• **Exercise prompt**: Pull from the data below each line where the word "本着合理" occurs, and copy it.

━━ Records for processing

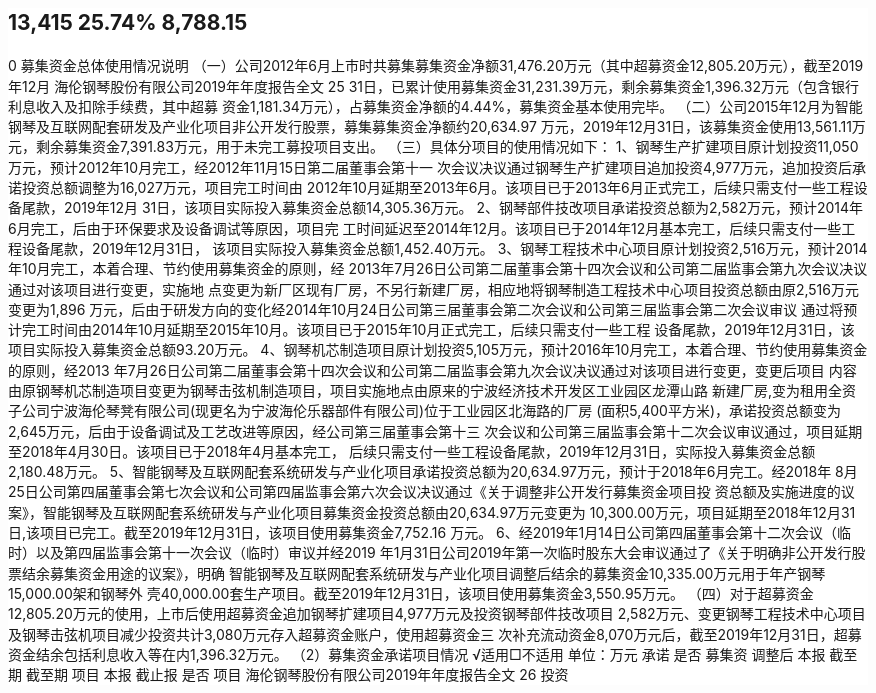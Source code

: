 13,415
25.74%
8,788.15
--
0
募集资金总体使用情况说明
（一）公司2012年6月上市时共募集募集资金净额31,476.20万元（其中超募资金12,805.20万元），截至2019年12月
海伦钢琴股份有限公司2019年年度报告全文
25
31日，已累计使用募集资金31,231.39万元，剩余募集资金1,396.32万元（包含银行利息收入及扣除手续费，其中超募
资金1,181.34万元），占募集资金净额的4.44%，募集资金基本使用完毕。
（二）公司2015年12月为智能钢琴及互联网配套研发及产业化项目非公开发行股票，募集募集资金净额约20,634.97
万元，2019年12月31日，该募集资金使用13,561.11万元，剩余募集资金7,391.83万元，用于未完工募投项目支出。
（三）具体分项目的使用情况如下：
1、钢琴生产扩建项目原计划投资11,050万元，预计2012年10月完工，经2012年11月15日第二届董事会第十一
次会议决议通过钢琴生产扩建项目追加投资4,977万元，追加投资后承诺投资总额调整为16,027万元，项目完工时间由
2012年10月延期至2013年6月。该项目已于2013年6月正式完工，后续只需支付一些工程设备尾款，2019年12月
31日，该项目实际投入募集资金总额14,305.36万元。
2、钢琴部件技改项目承诺投资总额为2,582万元，预计2014年6月完工，后由于环保要求及设备调试等原因，项目完
工时间延迟至2014年12月。该项目已于2014年12月基本完工，后续只需支付一些工程设备尾款，2019年12月31日，
该项目实际投入募集资金总额1,452.40万元。
3、钢琴工程技术中心项目原计划投资2,516万元，预计2014年10月完工，本着合理、节约使用募集资金的原则，经
2013年7月26日公司第二届董事会第十四次会议和公司第二届监事会第九次会议决议通过对该项目进行变更，实施地
点变更为新厂区现有厂房，不另行新建厂房，相应地将钢琴制造工程技术中心项目投资总额由原2,516万元变更为1,896
万元，后由于研发方向的变化经2014年10月24日公司第三届董事会第二次会议和公司第三届监事会第二次会议审议
通过将预计完工时间由2014年10月延期至2015年10月。该项目已于2015年10月正式完工，后续只需支付一些工程
设备尾款，2019年12月31日，该项目实际投入募集资金总额93.20万元。
4、钢琴机芯制造项目原计划投资5,105万元，预计2016年10月完工，本着合理、节约使用募集资金的原则，经2013
年7月26日公司第二届董事会第十四次会议和公司第二届监事会第九次会议决议通过对该项目进行变更，变更后项目
内容由原钢琴机芯制造项目变更为钢琴击弦机制造项目，项目实施地点由原来的宁波经济技术开发区工业园区龙潭山路
新建厂房,变为租用全资子公司宁波海伦琴凳有限公司(现更名为宁波海伦乐器部件有限公司)位于工业园区北海路的厂房
(面积5,400平方米)，承诺投资总额变为2,645万元，后由于设备调试及工艺改进等原因，经公司第三届董事会第十三
次会议和公司第三届监事会第十二次会议审议通过，项目延期至2018年4月30日。该项目已于2018年4月基本完工，
后续只需支付一些工程设备尾款，2019年12月31日，实际投入募集资金总额2,180.48万元。
5、智能钢琴及互联网配套系统研发与产业化项目承诺投资总额为20,634.97万元，预计于2018年6月完工。经2018年
8月25日公司第四届董事会第七次会议和公司第四届监事会第六次会议决议通过《关于调整非公开发行募集资金项目投
资总额及实施进度的议案》，智能钢琴及互联网配套系统研发与产业化项目募集资金投资总额由20,634.97万元变更为
10,300.00万元，项目延期至2018年12月31日,该项目已完工。截至2019年12月31日，该项目使用募集资金7,752.16
万元。
6、经2019年1月14日公司第四届董事会第十二次会议（临时）以及第四届监事会第十一次会议（临时）审议并经2019
年1月31日公司2019年第一次临时股东大会审议通过了《关于明确非公开发行股票结余募集资金用途的议案》，明确
智能钢琴及互联网配套系统研发与产业化项目调整后结余的募集资金10,335.00万元用于年产钢琴15,000.00架和钢琴外
壳40,000.00套生产项目。截至2019年12月31日，该项目使用募集资金3,550.95万元。
（四）对于超募资金12,805.20万元的使用，上市后使用超募资金追加钢琴扩建项目4,977万元及投资钢琴部件技改项目
2,582万元、变更钢琴工程技术中心项目及钢琴击弦机项目减少投资共计3,080万元存入超募资金账户，使用超募资金三
次补充流动资金8,070万元后，截至2019年12月31日，超募资金结余包括利息收入等在内1,396.32万元。
（2）募集资金承诺项目情况
√适用□不适用
单位：万元
承诺
是否
募集资
调整后
本报
截至期
截至期
项目
本报
截止报
是否
项目
海伦钢琴股份有限公司2019年年度报告全文
26
投资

━━━━

• **Exercise response**:
3、钢琴工程技术中心项目原计划投资2,516万元，预计2014年10月完工，本着合理、节约使用募集资金的原则，经
4、钢琴机芯制造项目原计划投资5,105万元，预计2016年10月完工，本着合理、节约使用募集资金的原则，经2013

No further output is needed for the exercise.